- _Work instruction_:
Set down, unchanged, the line with "其中，有一个很大的教训：" and everything after it through the last line of the data.
═══ Supplied records
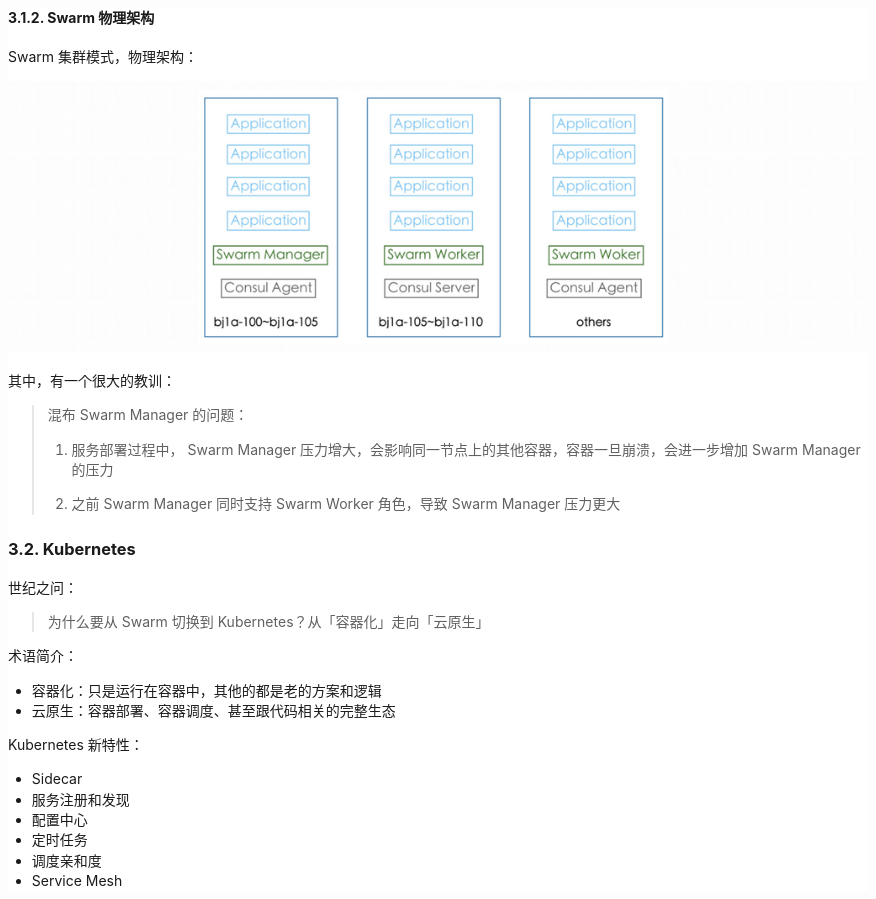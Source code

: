 #### 3.1.2. Swarm 物理架构

Swarm 集群模式，物理架构：

![](/images/docker-series/swarm-physical-arch.png)


其中，有一个很大的教训：

> 混布 Swarm Manager 的问题：
> 
> 1. 服务部署过程中， Swarm Manager 压力增大，会影响同一节点上的其他容器，容器一旦崩溃，会进一步增加 Swarm Manager 的压力
> 
> 2. 之前 Swarm Manager 同时支持 Swarm Worker 角色，导致 Swarm Manager 压力更大


### 3.2. Kubernetes

世纪之问：

> 为什么要从 Swarm 切换到 Kubernetes？从「容器化」走向「云原生」

术语简介：

* 容器化：只是运行在容器中，其他的都是老的方案和逻辑
* 云原生：容器部署、容器调度、甚至跟代码相关的完整生态

Kubernetes 新特性：

* Sidecar
* 服务注册和发现
* 配置中心
* 定时任务
* 调度亲和度
* Service Mesh























[NingG]:    http://ningg.github.com  "NingG"

[官网：Why Docker]:		https://www.docker.com/why-docker
[官网：Get Start]:		https://docs.docker.com/get-started/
══════
- _Exercise result_:
其中，有一个很大的教训：

> 混布 Swarm Manager 的问题：
> 
> 1. 服务部署过程中， Swarm Manager 压力增大，会影响同一节点上的其他容器，容器一旦崩溃，会进一步增加 Swarm Manager 的压力
> 
> 2. 之前 Swarm Manager 同时支持 Swarm Worker 角色，导致 Swarm Manager 压力更大


### 3.2. Kubernetes

世纪之问：

> 为什么要从 Swarm 切换到 Kubernetes？从「容器化」走向「云原生」

术语简介：

* 容器化：只是运行在容器中，其他的都是老的方案和逻辑
* 云原生：容器部署、容器调度、甚至跟代码相关的完整生态

Kubernetes 新特性：

* Sidecar
* 服务注册和发现
* 配置中心
* 定时任务
* 调度亲和度
* Service Mesh























[NingG]:    http://ningg.github.com  "NingG"

[官网：Why Docker]:		https://www.docker.com/why-docker
[官网：Get Start]:		https://docs.docker.com/get-started/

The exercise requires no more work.